Thursday, June 3, 2010

Family myth time---There can be only one

Between reading Seth's blog today (Surely not everyone), and David Shenk's book (The Genius in All of Us) yesterday, I am reminded of one of my family myths that drive me crazy. There is an unspoken belief in my family that only one person can have any particular talent or skill.

I wasn't particularly conscious of this rule while I was growing up. I did not stop and think about the implications of "Oh, XYZ is the artist in the family." Nor did I notice that only their artwork got praised and everyone else's artwork was generally ignored, if not picked to death for not being as good as XYZ. Heaven forbid if it was actually better.

As an adult, and a member of Golden Dawn who has fought to get people to recognize that all members can bring something to the table, I have examined the effects that this particular family rule had on me; I have also kicked around the effects that similar rules might have imposed on other people.

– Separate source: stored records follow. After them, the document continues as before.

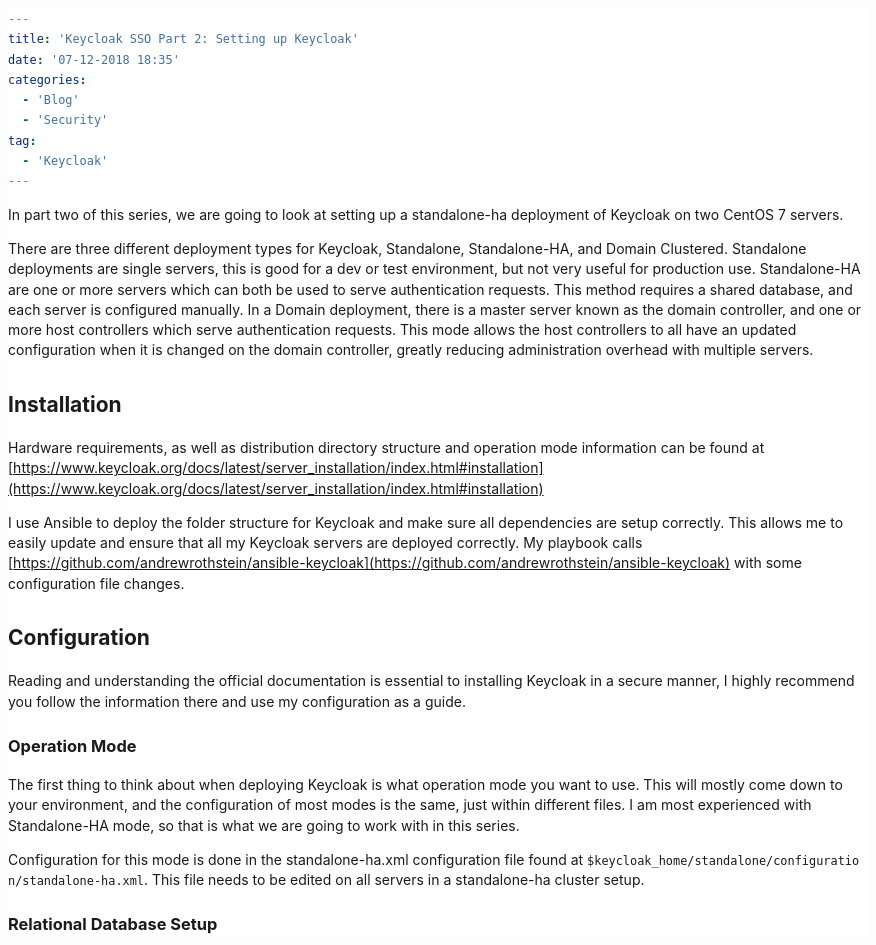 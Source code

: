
 ```yaml
---
title: 'Keycloak SSO Part 2: Setting up Keycloak'
date: '07-12-2018 18:35'
categories:
  - 'Blog'
  - 'Security'
tag:
  - 'Keycloak'
---
```


In part two of this series, we are going to look at setting up a standalone-ha deployment of Keycloak on two CentOS 7 servers.

There are three different deployment types for Keycloak, Standalone, Standalone-HA, and Domain Clustered. Standalone deployments are single servers, this is good for a dev or test environment, but not very useful for production use. Standalone-HA are one or more servers which can both be used to serve authentication requests. This method requires a shared database, and each server is configured manually. In a Domain deployment, there is a master server known as the domain controller, and one or more host controllers which serve authentication requests. This mode allows the host controllers to all have an updated configuration when it is changed on the domain controller, greatly reducing administration overhead with multiple servers.

## Installation

Hardware requirements, as well as distribution directory structure and operation mode information can be found at [https://www.keycloak.org/docs/latest/server_installation/index.html#installation](https://www.keycloak.org/docs/latest/server_installation/index.html#installation)

I use Ansible to deploy the folder structure for Keycloak and make sure all dependencies are setup correctly. This allows me to easily update and ensure that all my Keycloak servers are deployed correctly. My playbook calls [https://github.com/andrewrothstein/ansible-keycloak](https://github.com/andrewrothstein/ansible-keycloak) with some configuration file changes.

## Configuration

Reading and understanding the official documentation is essential to installing Keycloak in a secure manner, I highly recommend you follow the information there and use my configuration as a guide.

### Operation Mode

The first thing to think about when deploying Keycloak is what operation mode you want to use. This will mostly come down to your environment, and the configuration of most modes is the same, just within different files. I am most experienced with Standalone-HA mode, so that is what we are going to work with in this series.

Configuration for this mode is done in the standalone-ha.xml configuration file found at `$keycloak_home/standalone/configuration/standalone-ha.xml`. This file needs to be edited on all servers in a standalone-ha cluster setup.

### Relational Database Setup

I suspect that sometimes when I fail to follow up on a good idea that it is because I am not the person that the family rule says should be pursuing that goal. I suspect that part of the toxicity I recieved from my sisters is based on the fact that I am ignoring the fact that I am NOT the writer in the family. And I really should not be thinking about picking up an ink pen and drawing either. And let's not mention going to college and running a business.

What is my role in the family? Oh, I am the criminal black sheep of the family. Not that I have ever served a day of jail time, the statement probably still stands "Oh sooner or later, [Morgan] is going to end up in jail. It is only a matter of time before he does something stupid and gets caught."

Outside of some petty shoplifting as a kid, some minor damage to private property, and a couple of druken fights (ironically only in one of them was I personally drunk), I am fairly innocent. Another family member has screwed up worse, but it does not matter---I am supposed to be the criminal in the family, not them.

I am NOT the writer, the artist, the business person in the family, or even a decent human being. Or at least, that is what the family myth and rule says. It is just too bad that I am running out of patience and refuse to humor this idea any more, isn't it? After all, I would be such a better human being if I just accepted my place in the universe, and let others do what they are best at.